SOHAR is busy creating the region’s first Food Zone, a dedicated agro terminal at the Port with planned quayside facilities for grain, rice and sugar processing, and ample space for downstream food manufacturing and packaging industries. Thanks to world-class connectivity and abundant supplies of energy and raw materials for packaging, including plastics, aluminium and steel, SOHAR offers the perfect base for food companies wishing to set up new Middle East operations. In large part thanks to Port of Rotterdam’s experience with similar agro-industrial projects in Europe, the new Food Zone was well planned from the outset and has already generated significant interest in the market; investors from the UAE and India have already signed LLA’s to develop their own facilities.
The course looked at the holistic processes involved in Food Safety Management, a comprehensive system of procedures necessary to meet the highest international standards of food inspection and food safety. More than twenty participants, professionals from the health, agricultural and veterinary quarantine departments at the Port, received detailed instruction about the latest principles for checking and inspecting many different foodstuffs.

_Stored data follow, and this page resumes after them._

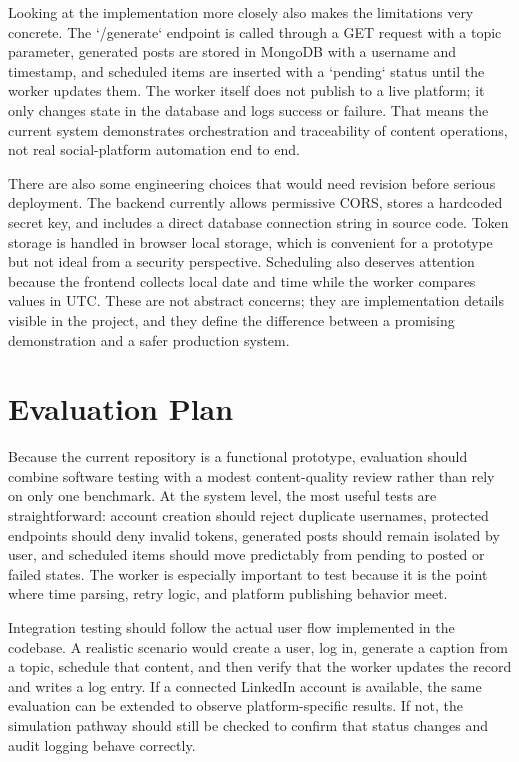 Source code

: \documentclass[conference]{IEEEtran}
\begin{document}
Looking at the implementation more closely also makes the limitations very concrete. The `/generate` endpoint is called through a GET request with a topic parameter, generated posts are stored in MongoDB with a username and timestamp, and scheduled items are inserted with a `pending` status until the worker updates them. The worker itself does not publish to a live platform; it only changes state in the database and logs success or failure. That means the current system demonstrates orchestration and traceability of content operations, not real social-platform automation end to end.

There are also some engineering choices that would need revision before serious deployment. The backend currently allows permissive CORS, stores a hardcoded secret key, and includes a direct database connection string in source code. Token storage is handled in browser local storage, which is convenient for a prototype but not ideal from a security perspective. Scheduling also deserves attention because the frontend collects local date and time while the worker compares values in UTC. These are not abstract concerns; they are implementation details visible in the project, and they define the difference between a promising demonstration and a safer production system.

\section{Evaluation Plan}

Because the current repository is a functional prototype, evaluation should combine software testing with a modest content-quality review rather than rely on only one benchmark. At the system level, the most useful tests are straightforward: account creation should reject duplicate usernames, protected endpoints should deny invalid tokens, generated posts should remain isolated by user, and scheduled items should move predictably from pending to posted or failed states. The worker is especially important to test because it is the point where time parsing, retry logic, and platform publishing behavior meet.

Integration testing should follow the actual user flow implemented in the codebase. A realistic scenario would create a user, log in, generate a caption from a topic, schedule that content, and then verify that the worker updates the record and writes a log entry. If a connected LinkedIn account is available, the same evaluation can be extended to observe platform-specific results. If not, the simulation pathway should still be checked to confirm that status changes and audit logging behave correctly.
\end{document}

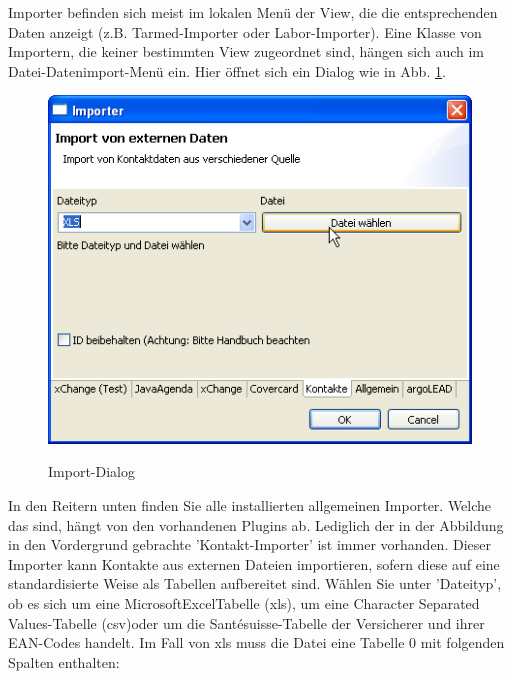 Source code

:Importer befinden sich meist im lokalen Menü der View, die die entsprechenden Daten anzeigt (z.B. Tarmed-Importer oder Labor-Importer). Eine Klasse von Importern, die keiner bestimmten View zugeordnet sind, hängen sich auch im Datei-Datenimport-Menü ein. Hier öffnet sich ein Dialog wie in Abb. \ref{fig:importdlg}.
\begin{figure}
  \includegraphics{images/importdlg}\\
  \caption{Import-Dialog}\label{fig:importdlg}
\end{figure}
In den Reitern unten finden Sie alle installierten allgemeinen Importer. Welche das sind, hängt von den vorhandenen Plugins ab. Lediglich der in der Abbildung in den Vordergrund gebrachte 'Kontakt-Importer' ist immer vorhanden. Dieser Importer kann Kontakte aus externen Dateien importieren, sofern diese auf eine standardisierte Weise als Tabellen aufbereitet sind. Wählen Sie unter 'Dateityp', ob es sich um eine Microsoft\texttrademark Excel\texttrademark Tabelle (xls), um eine Character Separated Values-Tabelle (csv)oder um die Santésuisse-Tabelle der Versicherer und ihrer EAN-Codes handelt.
Im Fall von xls muss die Datei eine Tabelle 0 mit folgenden Spalten enthalten:
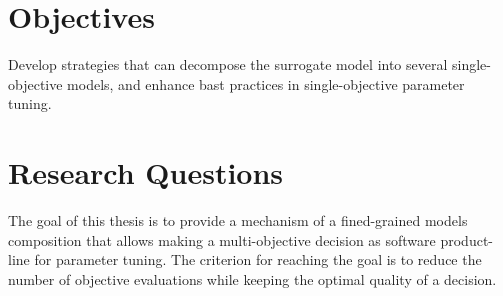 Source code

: 




\section{Objectives}
        Develop strategies that can decompose the surrogate model into several single-objective models, and enhance bast practices in single-objective parameter tuning.

    \section{Research Questions}
    The goal of this thesis is to provide a mechanism of a fined-grained models composition that allows making a multi-objective decision as software product-line for parameter tuning. The criterion for reaching the goal is to reduce the number of objective evaluations while keeping the optimal quality of a decision.

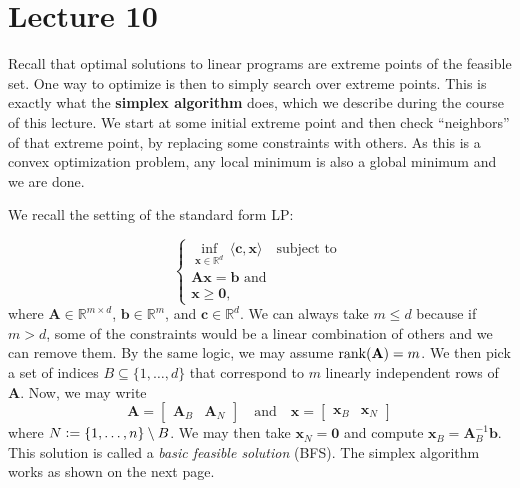 \section{Lecture 10}

Recall that optimal solutions to linear programs are extreme points of the feasible set. One way to optimize is then to simply search over extreme points. This is exactly what the \textbf{simplex algorithm} does, which we describe during the course of this lecture. We start at some initial extreme point and then check ``neighbors'' of that extreme point, by replacing some constraints with others. As this is a convex optimization problem, any local minimum is also a global minimum and we are done. 

We recall the setting of the standard form LP:

\[
    \begin{cases}
        \displaystyle\inf_{\mathbf{x} \in \mathbb{R}^d} \, \langle \mathbf{c}, \mathbf{x} \rangle \quad \text{subject to } \\
        \mathbf{Ax} = \mathbf{b} \text{ and } \\
        \mathbf{x} \geq \mathbf{0},
    \end{cases}
\]
where $\mathbf{A} \in \mathbb{R}^{m \times d}$, $\mathbf{b} \in \mathbb{R}^m$, and $\mathbf{c} \in \mathbb{R}^d$. We can always take $m \leq d$ because if $m > d$, some of the constraints would be a linear combination of others and we can remove them. By the same logic, we may assume $\rank(\mathbf{A}) = m$. We then pick a set of indices $B \subseteq \{1, \ldots, d\}$ that correspond to $m$ linearly independent rows of $\mathbf{A}$. Now, we may write
\[
    \mathbf{A} = \begin{bmatrix}
        \mathbf{A}_B & \mathbf{A}_N 
    \end{bmatrix} \quad \text{and} \quad \mathbf{x} = \begin{bmatrix}
        \mathbf{x}_B & \mathbf{x}_N
    \end{bmatrix}
\]
where $N \vcentcolon= \{1, \ldots, n\} \setminus B$. We may then take $\mathbf{x}_N = \mathbf{0}$ and compute $\mathbf{x}_B = \mathbf{A}_B^{-1} \mathbf{b}$. This solution is called a \textit{basic feasible solution} (BFS). The simplex algorithm works as shown on the next page. 

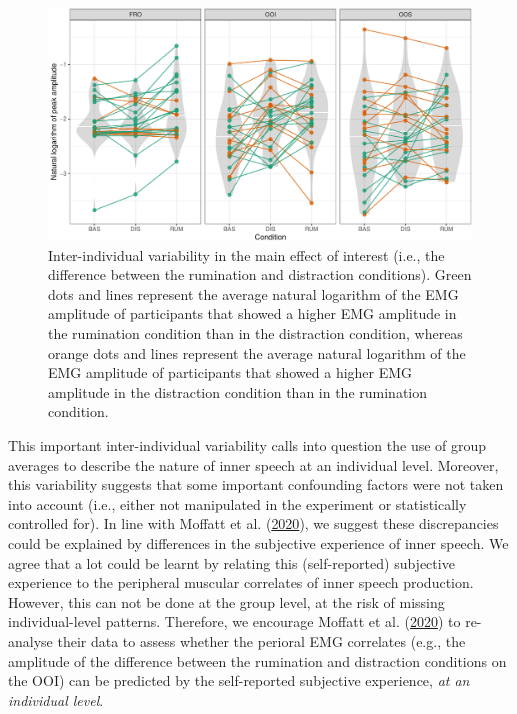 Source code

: \documentclass[
  english,
  man, donotrepeattitle,floatsintext]{apa6}
\begin{document}
\begin{figure}[!htb]

{\centering \includegraphics[width=1\linewidth]{manuscript_files/figure-latex/everyone-1} 

}

\caption{Inter-individual variability in the main effect of interest (i.e., the difference between the rumination and distraction conditions). Green dots and lines represent the average natural logarithm of the EMG amplitude of participants that showed a higher EMG amplitude in the rumination condition than in the distraction condition, whereas orange dots and lines represent the average natural logarithm of the EMG amplitude of participants that showed a higher EMG amplitude in the distraction condition than in the rumination condition.}\label{fig:everyone}
\end{figure}

This important inter-individual variability calls into question the use of group averages to describe the nature of inner speech at an individual level. Moreover, this variability suggests that some important confounding factors were not taken into account (i.e., either not manipulated in the experiment or statistically controlled for). In line with Moffatt et al. (\protect\hyperlink{ref-moffatt_inner_2020}{2020}), we suggest these discrepancies could be explained by differences in the subjective experience of inner speech. We agree that a lot could be learnt by relating this (self-reported) subjective experience to the peripheral muscular correlates of inner speech production. However, this can not be done at the group level, at the risk of missing individual-level patterns. Therefore, we encourage Moffatt et al. (\protect\hyperlink{ref-moffatt_inner_2020}{2020}) to re-analyse their data to assess whether the perioral EMG correlates (e.g., the amplitude of the difference between the rumination and distraction conditions on the OOI) can be predicted by the self-reported subjective experience, \emph{at an individual level}.
\end{document}
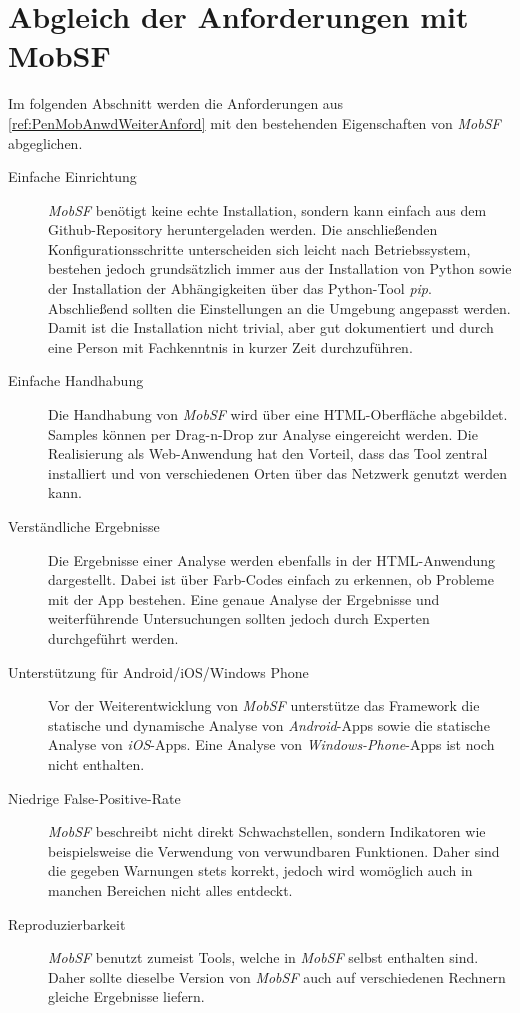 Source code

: 

\newpage
\section{Abgleich der Anforderungen mit MobSF}\label{ref:PenMobAnwAbgAndMobSF}

Im folgenden Abschnitt werden die Anforderungen aus \ref{ref:PenMobAnwdWeiterAnford} mit den bestehenden Eigenschaften von \textit{MobSF} abgeglichen.

\begin{description}
	\item[Einfache Einrichtung] \textit{MobSF} benötigt keine echte Installation, sondern kann einfach aus dem Github-Repository heruntergeladen werden. Die anschließenden Konfigurationsschritte unterscheiden sich leicht nach Betriebssystem, bestehen jedoch grundsätzlich immer aus der Installation von Python sowie der Installation der Abhängigkeiten über das Python-Tool \textit{pip}. Abschließend sollten die Einstellungen an die Umgebung angepasst werden. Damit ist die Installation nicht trivial, aber gut dokumentiert und durch eine Person mit Fachkenntnis in kurzer Zeit durchzuführen.
	
	\item[Einfache Handhabung] Die Handhabung von \textit{MobSF} wird über eine HTML-Oberfläche abgebildet. Samples können per Drag-n-Drop zur Analyse eingereicht werden. Die Realisierung als Web-Anwendung hat den Vorteil, dass das Tool zentral installiert und von verschiedenen Orten über das Netzwerk genutzt werden kann.
	
	\item[Verständliche Ergebnisse] Die Ergebnisse einer Analyse werden ebenfalls in der HTML-Anwendung dargestellt. Dabei ist über Farb-Codes einfach zu erkennen, ob Probleme mit der App bestehen. Eine genaue Analyse der Ergebnisse und weiterführende Untersuchungen sollten jedoch durch Experten durchgeführt werden.
	
	\item[Unterstützung für Android/iOS/Windows Phone] Vor der Weiterentwicklung von \textit{MobSF} unterstütze das Framework die statische und dynamische Analyse von \textit{Android}-Apps sowie die statische Analyse von \textit{iOS}-Apps. Eine Analyse von \textit{Windows-Phone}-Apps ist noch nicht enthalten.
	
	\item[Niedrige False-Positive-Rate] \textit{MobSF} beschreibt nicht direkt Schwachstellen, sondern Indikatoren wie beispielsweise die Verwendung von verwundbaren Funktionen. Daher sind die gegeben Warnungen stets korrekt, jedoch wird womöglich auch in manchen Bereichen nicht alles entdeckt.
	
	\item[Reproduzierbarkeit] \textit{MobSF} benutzt zumeist Tools, welche in \textit{MobSF} selbst enthalten sind. Daher sollte dieselbe Version von \textit{MobSF} auch auf verschiedenen Rechnern gleiche Ergebnisse liefern.
	
\end{description}

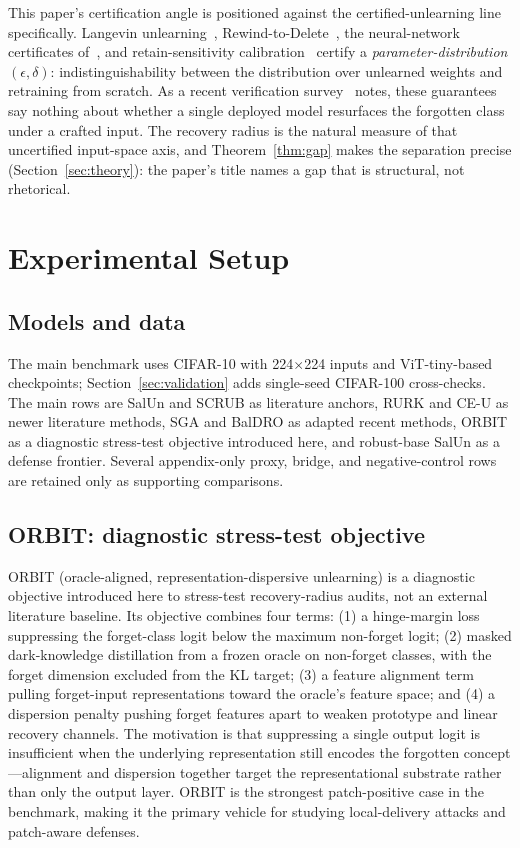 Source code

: \documentclass[11pt]{article}
\begin{document}
This paper's certification angle is positioned against the certified-unlearning line specifically. Langevin unlearning~\cite{chien2024langevin}, Rewind-to-Delete~\cite{mu2025rewind}, the neural-network certificates of~\cite{koloskova2025certified}, and retain-sensitivity calibration~\cite{heinzler2026retain} certify a \emph{parameter-distribution} $(\epsilon,\delta)$: indistinguishability between the distribution over unlearned weights and retraining from scratch. As a recent verification survey~\cite{xue2026survey} notes, these guarantees say nothing about whether a single deployed model resurfaces the forgotten class under a crafted input. The recovery radius is the natural measure of that uncertified input-space axis, and Theorem~\ref{thm:gap} makes the separation precise (Section~\ref{sec:theory}): the paper's title names a gap that is structural, not rhetorical.

\section{Experimental Setup}
\subsection{Models and data}
The main benchmark uses CIFAR-10 with 224$\times$224 inputs and ViT-tiny-based checkpoints; Section~\ref{sec:validation} adds single-seed CIFAR-100 cross-checks. The main rows are SalUn and SCRUB as literature anchors, RURK and CE-U as newer literature methods, SGA and BalDRO as adapted recent methods, ORBIT as a diagnostic stress-test objective introduced here, and robust-base SalUn as a defense frontier. Several appendix-only proxy, bridge, and negative-control rows are retained only as supporting comparisons.



\subsection{ORBIT: diagnostic stress-test objective}
ORBIT (oracle-aligned, representation-dispersive unlearning) is a diagnostic objective introduced here to stress-test recovery-radius audits, not an external literature baseline. Its objective combines four terms: (1) a hinge-margin loss suppressing the forget-class logit below the maximum non-forget logit; (2) masked dark-knowledge distillation from a frozen oracle on non-forget classes, with the forget dimension excluded from the KL target; (3) a feature alignment term pulling forget-input representations toward the oracle's feature space; and (4) a dispersion penalty pushing forget features apart to weaken prototype and linear recovery channels. The motivation is that suppressing a single output logit is insufficient when the underlying representation still encodes the forgotten concept---alignment and dispersion together target the representational substrate rather than only the output layer. ORBIT is the strongest patch-positive case in the benchmark, making it the primary vehicle for studying local-delivery attacks and patch-aware defenses.
\end{document}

Expert lecturer Hajar Al Sayed Ibrahim led the weeklong course; he is certified as a trainer by the US-based ServSafeTM organisation, and works closely with the Public Authority for Consumer Protection in Muscat, managing many of their food-safety trainings. The course was authorised by Oman’s Ministry of Health and Ministry of Agriculture and Fisheries, and units covered Food Inspectors’ duties, including validating documents and certificates; methods for collecting and preserving samples in the field and how to correlate them against a shipment’s certification; procedures for temporary seizure, destruction or return of substandard food shipments; as well as a full review of the latest Gulf and international best-practice food standards.
Speaking at the edge of a conference on Human Capital at the International Maritime College Oman (IMCO) this week, SOHAR Port CEO Andre Toet said: “All our multi-billion Dollar infrastructure investments in SOHAR Port and Freezone will only ever be as good as the people managing them; this is why we will continue to invest in training the best possible teams at SOHAR to ensure smooth operations at the highest international standards.”